Dataset entries:
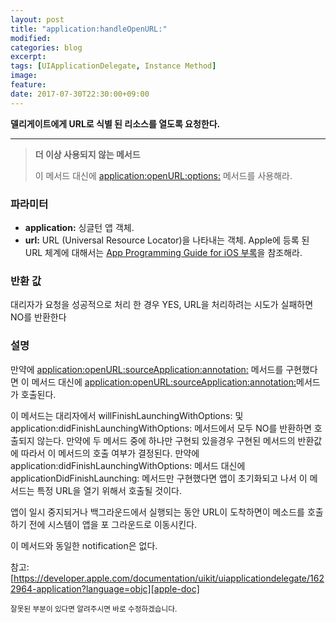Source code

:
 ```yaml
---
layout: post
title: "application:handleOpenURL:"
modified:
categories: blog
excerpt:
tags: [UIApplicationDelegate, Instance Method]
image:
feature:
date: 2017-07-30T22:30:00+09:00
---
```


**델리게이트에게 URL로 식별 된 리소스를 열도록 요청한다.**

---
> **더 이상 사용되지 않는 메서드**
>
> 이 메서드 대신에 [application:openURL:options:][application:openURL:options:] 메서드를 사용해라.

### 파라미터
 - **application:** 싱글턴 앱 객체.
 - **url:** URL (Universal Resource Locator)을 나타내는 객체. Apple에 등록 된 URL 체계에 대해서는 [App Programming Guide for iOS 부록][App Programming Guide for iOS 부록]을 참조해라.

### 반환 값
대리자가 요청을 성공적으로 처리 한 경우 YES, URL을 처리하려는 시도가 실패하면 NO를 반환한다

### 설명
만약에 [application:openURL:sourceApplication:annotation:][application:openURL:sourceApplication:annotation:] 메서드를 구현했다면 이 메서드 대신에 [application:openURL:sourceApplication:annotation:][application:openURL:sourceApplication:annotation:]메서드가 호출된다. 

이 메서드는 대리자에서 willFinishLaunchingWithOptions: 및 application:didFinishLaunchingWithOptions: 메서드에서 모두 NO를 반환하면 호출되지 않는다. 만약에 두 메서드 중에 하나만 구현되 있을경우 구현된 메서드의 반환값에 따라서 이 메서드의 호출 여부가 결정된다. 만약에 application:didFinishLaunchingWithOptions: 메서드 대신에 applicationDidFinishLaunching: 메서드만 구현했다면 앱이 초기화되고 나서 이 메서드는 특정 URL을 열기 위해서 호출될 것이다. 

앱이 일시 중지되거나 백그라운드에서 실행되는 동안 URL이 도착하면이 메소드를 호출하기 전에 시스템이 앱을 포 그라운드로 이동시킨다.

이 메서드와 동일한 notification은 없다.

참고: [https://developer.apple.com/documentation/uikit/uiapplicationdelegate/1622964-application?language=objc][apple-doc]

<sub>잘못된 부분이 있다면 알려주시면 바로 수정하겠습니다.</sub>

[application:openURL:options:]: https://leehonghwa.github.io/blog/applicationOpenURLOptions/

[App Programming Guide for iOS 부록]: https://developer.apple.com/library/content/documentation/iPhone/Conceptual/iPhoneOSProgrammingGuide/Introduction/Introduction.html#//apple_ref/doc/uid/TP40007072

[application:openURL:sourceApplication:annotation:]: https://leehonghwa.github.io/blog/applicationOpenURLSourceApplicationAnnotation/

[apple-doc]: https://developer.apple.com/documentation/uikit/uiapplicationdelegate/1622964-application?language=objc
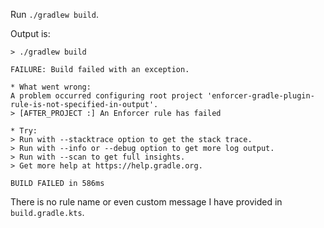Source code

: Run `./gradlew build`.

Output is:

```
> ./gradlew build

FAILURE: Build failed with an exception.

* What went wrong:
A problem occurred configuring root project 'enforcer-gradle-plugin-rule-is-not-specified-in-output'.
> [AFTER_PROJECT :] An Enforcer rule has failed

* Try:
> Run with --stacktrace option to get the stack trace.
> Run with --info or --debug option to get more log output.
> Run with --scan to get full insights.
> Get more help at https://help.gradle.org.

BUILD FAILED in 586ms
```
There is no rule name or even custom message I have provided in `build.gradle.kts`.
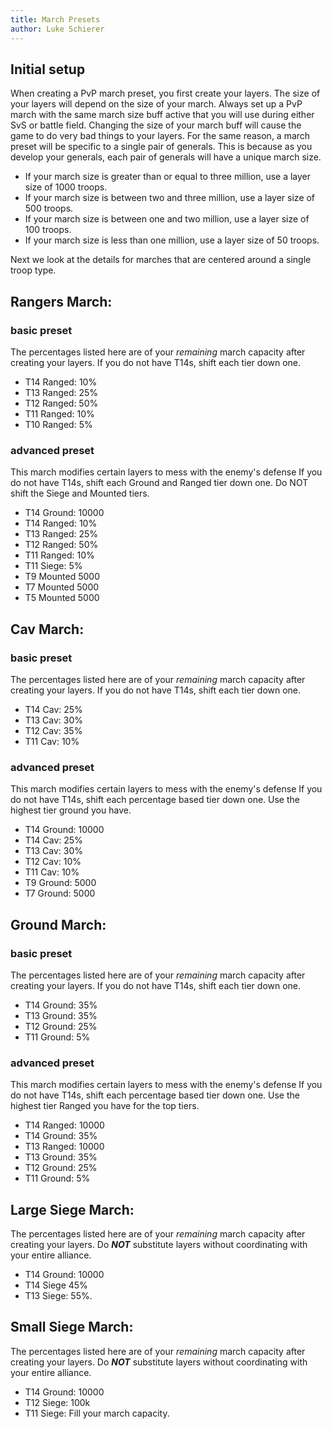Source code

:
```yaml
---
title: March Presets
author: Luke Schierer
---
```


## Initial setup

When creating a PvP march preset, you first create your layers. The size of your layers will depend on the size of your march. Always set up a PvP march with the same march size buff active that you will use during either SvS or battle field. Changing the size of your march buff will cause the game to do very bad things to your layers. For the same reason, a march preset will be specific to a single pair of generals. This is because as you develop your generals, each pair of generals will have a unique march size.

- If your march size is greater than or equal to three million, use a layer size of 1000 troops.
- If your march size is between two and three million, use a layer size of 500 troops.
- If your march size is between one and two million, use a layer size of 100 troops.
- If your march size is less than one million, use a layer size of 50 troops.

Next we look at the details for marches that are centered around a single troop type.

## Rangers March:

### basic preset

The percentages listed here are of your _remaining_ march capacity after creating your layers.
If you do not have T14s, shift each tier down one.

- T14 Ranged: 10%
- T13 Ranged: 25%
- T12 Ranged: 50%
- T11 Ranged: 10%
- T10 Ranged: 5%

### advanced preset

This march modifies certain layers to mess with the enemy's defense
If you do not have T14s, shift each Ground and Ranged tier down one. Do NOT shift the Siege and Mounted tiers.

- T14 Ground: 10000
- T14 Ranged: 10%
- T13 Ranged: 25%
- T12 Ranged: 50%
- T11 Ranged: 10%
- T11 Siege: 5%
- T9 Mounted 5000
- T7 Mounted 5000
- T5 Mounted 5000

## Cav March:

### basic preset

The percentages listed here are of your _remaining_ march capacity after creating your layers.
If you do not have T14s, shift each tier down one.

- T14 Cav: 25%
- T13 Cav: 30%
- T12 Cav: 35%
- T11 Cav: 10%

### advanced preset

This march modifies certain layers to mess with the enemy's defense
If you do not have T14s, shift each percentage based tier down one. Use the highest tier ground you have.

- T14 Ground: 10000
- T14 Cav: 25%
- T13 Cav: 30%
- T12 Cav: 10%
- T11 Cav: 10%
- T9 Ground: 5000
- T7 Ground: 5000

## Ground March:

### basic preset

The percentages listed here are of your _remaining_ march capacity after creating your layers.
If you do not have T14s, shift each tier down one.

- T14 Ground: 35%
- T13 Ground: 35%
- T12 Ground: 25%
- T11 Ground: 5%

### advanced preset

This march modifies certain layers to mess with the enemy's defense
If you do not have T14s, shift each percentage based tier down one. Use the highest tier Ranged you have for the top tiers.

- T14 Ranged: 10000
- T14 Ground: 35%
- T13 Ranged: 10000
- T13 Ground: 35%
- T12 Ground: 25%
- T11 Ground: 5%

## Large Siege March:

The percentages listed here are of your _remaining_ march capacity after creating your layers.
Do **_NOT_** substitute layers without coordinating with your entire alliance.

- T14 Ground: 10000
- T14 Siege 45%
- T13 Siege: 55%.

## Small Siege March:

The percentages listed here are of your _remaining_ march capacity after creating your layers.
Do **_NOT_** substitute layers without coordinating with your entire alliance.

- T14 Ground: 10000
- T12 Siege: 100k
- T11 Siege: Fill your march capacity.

▶ _THE TASK_
Exactly as they appear, please return only the lines from the first line of the records through the line containing "- **application:** 싱글턴 앱 객체.", both included, leaving out all pictures.

▶ _COMPLETED TASK_
Source code

:
 ```yaml
---
layout: post
title: "application:handleOpenURL:"
modified:
categories: blog
excerpt:
tags: [UIApplicationDelegate, Instance Method]
image:
feature:
date: 2017-07-30T22:30:00+09:00
---
```


**델리게이트에게 URL로 식별 된 리소스를 열도록 요청한다.**

---
> **더 이상 사용되지 않는 메서드**
>
> 이 메서드 대신에 [application:openURL:options:][application:openURL:options:] 메서드를 사용해라.

### 파라미터
 - **application:** 싱글턴 앱 객체.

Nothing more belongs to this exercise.